How to complete this task
Using the string "categories" as the key, pull each matching line out of the records below.

Input data
BEGIN

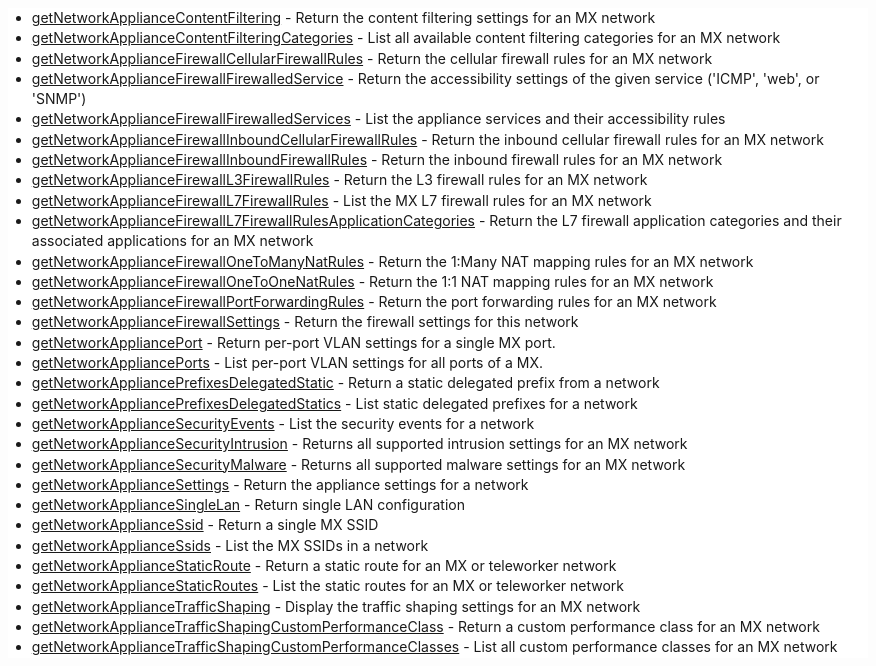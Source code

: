 * [getNetworkApplianceContentFiltering](docs/appliance/README.md#getnetworkappliancecontentfiltering) - Return the content filtering settings for an MX network
* [getNetworkApplianceContentFilteringCategories](docs/appliance/README.md#getnetworkappliancecontentfilteringcategories) - List all available content filtering categories for an MX network
* [getNetworkApplianceFirewallCellularFirewallRules](docs/appliance/README.md#getnetworkappliancefirewallcellularfirewallrules) - Return the cellular firewall rules for an MX network
* [getNetworkApplianceFirewallFirewalledService](docs/appliance/README.md#getnetworkappliancefirewallfirewalledservice) - Return the accessibility settings of the given service ('ICMP', 'web', or 'SNMP')
* [getNetworkApplianceFirewallFirewalledServices](docs/appliance/README.md#getnetworkappliancefirewallfirewalledservices) - List the appliance services and their accessibility rules
* [getNetworkApplianceFirewallInboundCellularFirewallRules](docs/appliance/README.md#getnetworkappliancefirewallinboundcellularfirewallrules) - Return the inbound cellular firewall rules for an MX network
* [getNetworkApplianceFirewallInboundFirewallRules](docs/appliance/README.md#getnetworkappliancefirewallinboundfirewallrules) - Return the inbound firewall rules for an MX network
* [getNetworkApplianceFirewallL3FirewallRules](docs/appliance/README.md#getnetworkappliancefirewalll3firewallrules) - Return the L3 firewall rules for an MX network
* [getNetworkApplianceFirewallL7FirewallRules](docs/appliance/README.md#getnetworkappliancefirewalll7firewallrules) - List the MX L7 firewall rules for an MX network
* [getNetworkApplianceFirewallL7FirewallRulesApplicationCategories](docs/appliance/README.md#getnetworkappliancefirewalll7firewallrulesapplicationcategories) - Return the L7 firewall application categories and their associated applications for an MX network
* [getNetworkApplianceFirewallOneToManyNatRules](docs/appliance/README.md#getnetworkappliancefirewallonetomanynatrules) - Return the 1:Many NAT mapping rules for an MX network
* [getNetworkApplianceFirewallOneToOneNatRules](docs/appliance/README.md#getnetworkappliancefirewallonetoonenatrules) - Return the 1:1 NAT mapping rules for an MX network
* [getNetworkApplianceFirewallPortForwardingRules](docs/appliance/README.md#getnetworkappliancefirewallportforwardingrules) - Return the port forwarding rules for an MX network
* [getNetworkApplianceFirewallSettings](docs/appliance/README.md#getnetworkappliancefirewallsettings) - Return the firewall settings for this network
* [getNetworkAppliancePort](docs/appliance/README.md#getnetworkapplianceport) - Return per-port VLAN settings for a single MX port.
* [getNetworkAppliancePorts](docs/appliance/README.md#getnetworkapplianceports) - List per-port VLAN settings for all ports of a MX.
* [getNetworkAppliancePrefixesDelegatedStatic](docs/appliance/README.md#getnetworkapplianceprefixesdelegatedstatic) - Return a static delegated prefix from a network
* [getNetworkAppliancePrefixesDelegatedStatics](docs/appliance/README.md#getnetworkapplianceprefixesdelegatedstatics) - List static delegated prefixes for a network
* [getNetworkApplianceSecurityEvents](docs/appliance/README.md#getnetworkappliancesecurityevents) - List the security events for a network
* [getNetworkApplianceSecurityIntrusion](docs/appliance/README.md#getnetworkappliancesecurityintrusion) - Returns all supported intrusion settings for an MX network
* [getNetworkApplianceSecurityMalware](docs/appliance/README.md#getnetworkappliancesecuritymalware) - Returns all supported malware settings for an MX network
* [getNetworkApplianceSettings](docs/appliance/README.md#getnetworkappliancesettings) - Return the appliance settings for a network
* [getNetworkApplianceSingleLan](docs/appliance/README.md#getnetworkappliancesinglelan) - Return single LAN configuration
* [getNetworkApplianceSsid](docs/appliance/README.md#getnetworkappliancessid) - Return a single MX SSID
* [getNetworkApplianceSsids](docs/appliance/README.md#getnetworkappliancessids) - List the MX SSIDs in a network
* [getNetworkApplianceStaticRoute](docs/appliance/README.md#getnetworkappliancestaticroute) - Return a static route for an MX or teleworker network
* [getNetworkApplianceStaticRoutes](docs/appliance/README.md#getnetworkappliancestaticroutes) - List the static routes for an MX or teleworker network
* [getNetworkApplianceTrafficShaping](docs/appliance/README.md#getnetworkappliancetrafficshaping) - Display the traffic shaping settings for an MX network
* [getNetworkApplianceTrafficShapingCustomPerformanceClass](docs/appliance/README.md#getnetworkappliancetrafficshapingcustomperformanceclass) - Return a custom performance class for an MX network
* [getNetworkApplianceTrafficShapingCustomPerformanceClasses](docs/appliance/README.md#getnetworkappliancetrafficshapingcustomperformanceclasses) - List all custom performance classes for an MX network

END

Solution for this problem
* [getNetworkApplianceContentFilteringCategories](docs/appliance/README.md#getnetworkappliancecontentfilteringcategories) - List all available content filtering categories for an MX network
* [getNetworkApplianceFirewallL7FirewallRulesApplicationCategories](docs/appliance/README.md#getnetworkappliancefirewalll7firewallrulesapplicationcategories) - Return the L7 firewall application categories and their associated applications for an MX network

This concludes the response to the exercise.